A Novel Approach to Eliminating Hallucinations in Large Language Model-Assisted Causal Discovery

Grace Sng,Yanming Zhang,Klaus Mueller
2024-11-16
Abstract:The increasing use of large language models (LLMs) in causal discovery as a substitute for human domain experts highlights the need for optimal model selection. This paper presents the first hallucination survey of popular LLMs for causal discovery. We show that hallucinations exist when using LLMs in causal discovery so the choice of LLM is important. We propose using Retrieval Augmented Generation (RAG) to reduce hallucinations when quality data is available. Additionally, we introduce a novel method employing multiple LLMs with an arbiter in a debate to audit edges in causal graphs, achieving a comparable reduction in hallucinations to RAG.
Computation and Language,Artificial Intelligence
What problem does this paper attempt to address?
The main problem that this paper attempts to solve is the hallucinations generated by large - language models (LLMs) in causal discovery.
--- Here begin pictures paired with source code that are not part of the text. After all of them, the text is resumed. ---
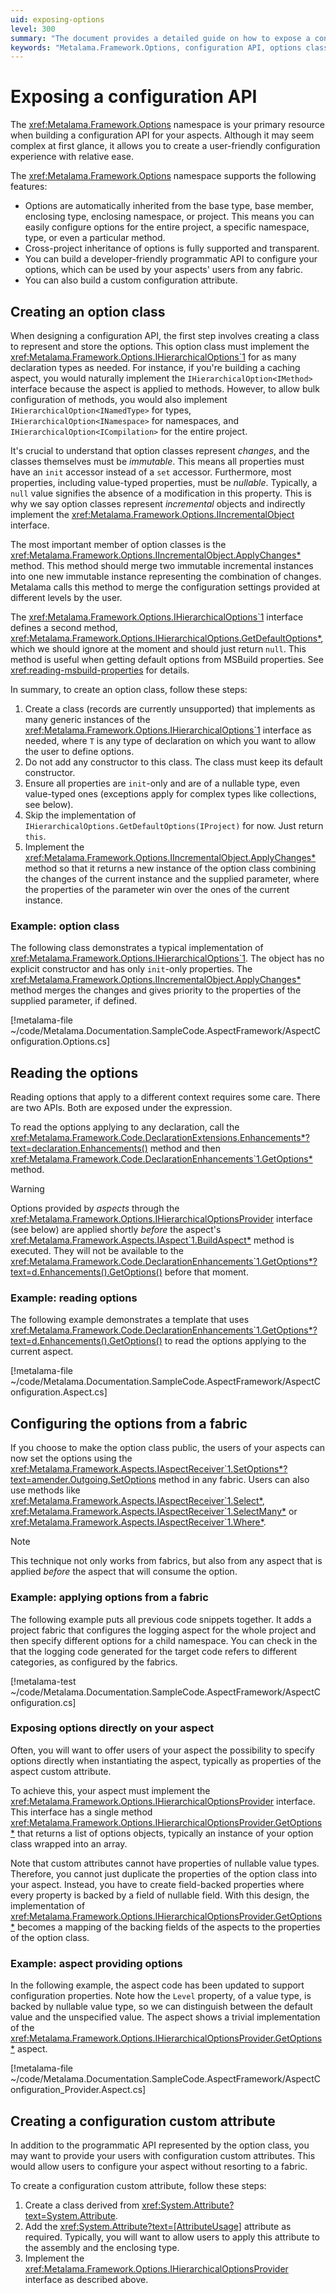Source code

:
 ```yaml
---
uid: exposing-options
level: 300
summary: "The document provides a detailed guide on how to expose a configuration API using the Metalama.Framework.Options namespace. It explains how to create an options class, read options, configure options from a fabric, expose options directly on your aspect, and create a configuration custom attribute."
keywords: "Metalama.Framework.Options, configuration API, options class, read options, configure options, IHierarchicalOptions, IIncrementalObject, ApplyChanges method, IHierarchicalOptionsProvider, custom attribute"
---
```


# Exposing a configuration API

The <xref:Metalama.Framework.Options> namespace is your primary resource when building a configuration API for your aspects. Although it may seem complex at first glance, it allows you to create a user-friendly configuration experience with relative ease.

The <xref:Metalama.Framework.Options> namespace supports the following features:

* Options are automatically inherited from the base type, base member, enclosing type, enclosing namespace, or project. This means you can easily configure options for the entire project, a specific namespace, type, or even a particular method.
* Cross-project inheritance of options is fully supported and transparent.
* You can build a developer-friendly programmatic API to configure your options, which can be used by your aspects' users from any fabric.
* You can also build a custom configuration attribute.

## Creating an option class

When designing a configuration API, the first step involves creating a class to represent and store the options. This option class must implement the <xref:Metalama.Framework.Options.IHierarchicalOptions`1> for as many declaration types as needed. For instance, if you're building a caching aspect, you would naturally implement the `IHierarchicalOption<IMethod>` interface because the aspect is applied to methods. However, to allow bulk configuration of methods, you would also implement `IHierarchicalOption<INamedType>` for types, `IHierarchicalOption<INamespace>` for namespaces, and `IHierarchicalOption<ICompilation>` for the entire project.

It's crucial to understand that option classes represent _changes_, and the classes themselves must be _immutable_. This means all properties must have an `init` accessor instead of a `set` accessor. Furthermore, most properties, including value-typed properties, must be _nullable_. Typically, a `null` value signifies the absence of a modification in this property. This is why we say option classes represent _incremental_ objects and indirectly implement the <xref:Metalama.Framework.Options.IIncrementalObject> interface.

The most important member of option classes is the <xref:Metalama.Framework.Options.IIncrementalObject.ApplyChanges*> method. This method should merge two immutable incremental instances into one new immutable instance representing the combination of changes. Metalama calls this method to merge the configuration settings provided at different levels by the user.

The <xref:Metalama.Framework.Options.IHierarchicalOptions`1> interface defines a second method, <xref:Metalama.Framework.Options.IHierarchicalOptions.GetDefaultOptions*>, which we should ignore at the moment and should just return `null`. This method is useful when getting default options from MSBuild properties. See <xref:reading-msbuild-properties> for details.

In summary, to create an option class, follow these steps:

1. Create a class (records are currently unsupported) that implements as many generic instances of the <xref:Metalama.Framework.Options.IHierarchicalOptions`1> interface as needed, where `T` is any type of declaration on which you want to allow the user to define options.
2. Do not add any constructor to this class. The class must keep its default constructor.
3. Ensure all properties are `init`-only and are of a nullable type, even value-typed ones (exceptions apply for complex types like collections, see below).
4. Skip the implementation of `IHierarchicalOptions.GetDefaultOptions(IProject)` for now. Just return `this`.
5. Implement the <xref:Metalama.Framework.Options.IIncrementalObject.ApplyChanges*> method so that it returns a new instance of the option class combining the changes of the current instance and the supplied parameter, where the properties of the parameter win over the ones of the current instance.

### Example: option class

The following class demonstrates a typical implementation of <xref:Metalama.Framework.Options.IHierarchicalOptions`1>. The object has no explicit constructor and has only `init`-only properties. The <xref:Metalama.Framework.Options.IIncrementalObject.ApplyChanges*> method merges the changes and gives priority to the properties of the supplied parameter, if defined.

[!metalama-file ~/code/Metalama.Documentation.SampleCode.AspectFramework/AspectConfiguration.Options.cs]

## Reading the options

Reading options that apply to a different context requires some care. There are two APIs. Both are exposed under the expression.

To read the options applying to any declaration, call the <xref:Metalama.Framework.Code.DeclarationExtensions.Enhancements*?text=declaration.Enhancements()> method and then <xref:Metalama.Framework.Code.DeclarationEnhancements`1.GetOptions*> method.

> [!WARNING]
> Options provided by _aspects_ through the <xref:Metalama.Framework.Options.IHierarchicalOptionsProvider> interface (see below) are applied shortly _before_ the aspect's <xref:Metalama.Framework.Aspects.IAspect`1.BuildAspect*> method is executed. They will not be available to the <xref:Metalama.Framework.Code.DeclarationEnhancements`1.GetOptions*?text=d.Enhancements().GetOptions()> before that moment.

### Example: reading options

The following example demonstrates a template that uses <xref:Metalama.Framework.Code.DeclarationEnhancements`1.GetOptions*?text=d.Enhancements().GetOptions()> to read the options applying to the current aspect.

[!metalama-file ~/code/Metalama.Documentation.SampleCode.AspectFramework/AspectConfiguration.Aspect.cs]

## Configuring the options from a fabric

If you choose to make the option class public, the users of your aspects can now set the options using the <xref:Metalama.Framework.Aspects.IAspectReceiver`1.SetOptions*?text=amender.Outgoing.SetOptions> method in any fabric. Users can also use methods like <xref:Metalama.Framework.Aspects.IAspectReceiver`1.Select*>, <xref:Metalama.Framework.Aspects.IAspectReceiver`1.SelectMany*> or <xref:Metalama.Framework.Aspects.IAspectReceiver`1.Where*>.

> [!NOTE]
> This technique not only works from fabrics, but also from any aspect that is applied _before_ the aspect that will consume the option.

### Example: applying options from a fabric

The following example puts all previous code snippets together. It adds a project fabric that configures the logging aspect for the whole project and then specify different options for a child namespace. You can check in the that the logging code generated for the target code refers to different categories, as configured by the fabrics.

[!metalama-test ~/code/Metalama.Documentation.SampleCode.AspectFramework/AspectConfiguration.cs]

### Exposing options directly on your aspect

Often, you will want to offer users of your aspect the possibility to specify options directly when instantiating the aspect, typically as properties of the aspect custom attribute.

To achieve this, your aspect must implement the <xref:Metalama.Framework.Options.IHierarchicalOptionsProvider> interface. This interface has a single method <xref:Metalama.Framework.Options.IHierarchicalOptionsProvider.GetOptions*> that returns a list of options objects, typically an instance of your option class wrapped into an array.

Note that custom attributes cannot have properties of nullable value types. Therefore, you cannot just duplicate the properties of the option class into your aspect. Instead, you have to create field-backed properties where every property is backed by a field of nullable field. With this design, the implementation of <xref:Metalama.Framework.Options.IHierarchicalOptionsProvider.GetOptions*> becomes a mapping of the backing fields of the aspects to the properties of the option class.

### Example: aspect providing options

In the following example, the aspect code has been updated to support configuration properties. Note how the `Level` property, of a value type, is backed by nullable value type, so we can distinguish between the default value and the unspecified value. The aspect shows a trivial implementation of the <xref:Metalama.Framework.Options.IHierarchicalOptionsProvider.GetOptions*> aspect.

[!metalama-file ~/code/Metalama.Documentation.SampleCode.AspectFramework/AspectConfiguration_Provider.Aspect.cs]

## Creating a configuration custom attribute

In addition to the programmatic API represented by the option class, you may want to provide your users with configuration custom attributes. This would allow users to configure your aspect without resorting to a fabric.

To create a configuration custom attribute, follow these steps:

1. Create a class derived from <xref:System.Attribute?text=System.Attribute>.
2. Add the <xref:System.Attribute?text=[AttributeUsage]> attribute as required. Typically, you will want to allow users to apply this attribute to the assembly and the enclosing type.
3. Implement the <xref:Metalama.Framework.Options.IHierarchicalOptionsProvider> interface as described above.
Specifically, the author is concerned that when using LLMs for causal discovery, due to the lack of domain - specific training data, LLMs may generate inaccurate or logically inconsistent information. This not only affects the accuracy of the causal graph but may also mislead researchers' understanding of causal relationships. To address this challenge, the paper proposes two methods to reduce hallucinations: 1. **Retrieval Augmented Generation (RAG)**: When high - quality data is available, by combining LLMs with domain - specific knowledge, the occurrence of hallucinations can be reduced. Experimental results show that RAG can significantly reduce the hallucination rate of LLMs when auditing causal graphs. 2. **Multi - LLM debate and arbitration method**: When high - quality data cannot be obtained, this method utilizes the debates among multiple LLMs, and an arbitrating LLM synthesizes the opinions of all parties to form a final conclusion. This method can also effectively reduce hallucinations without requiring additional training data. Overall, the paper aims to improve the reliability and accuracy of LLMs in causal discovery tasks through these methods, thereby better supporting scientific research and decision - making.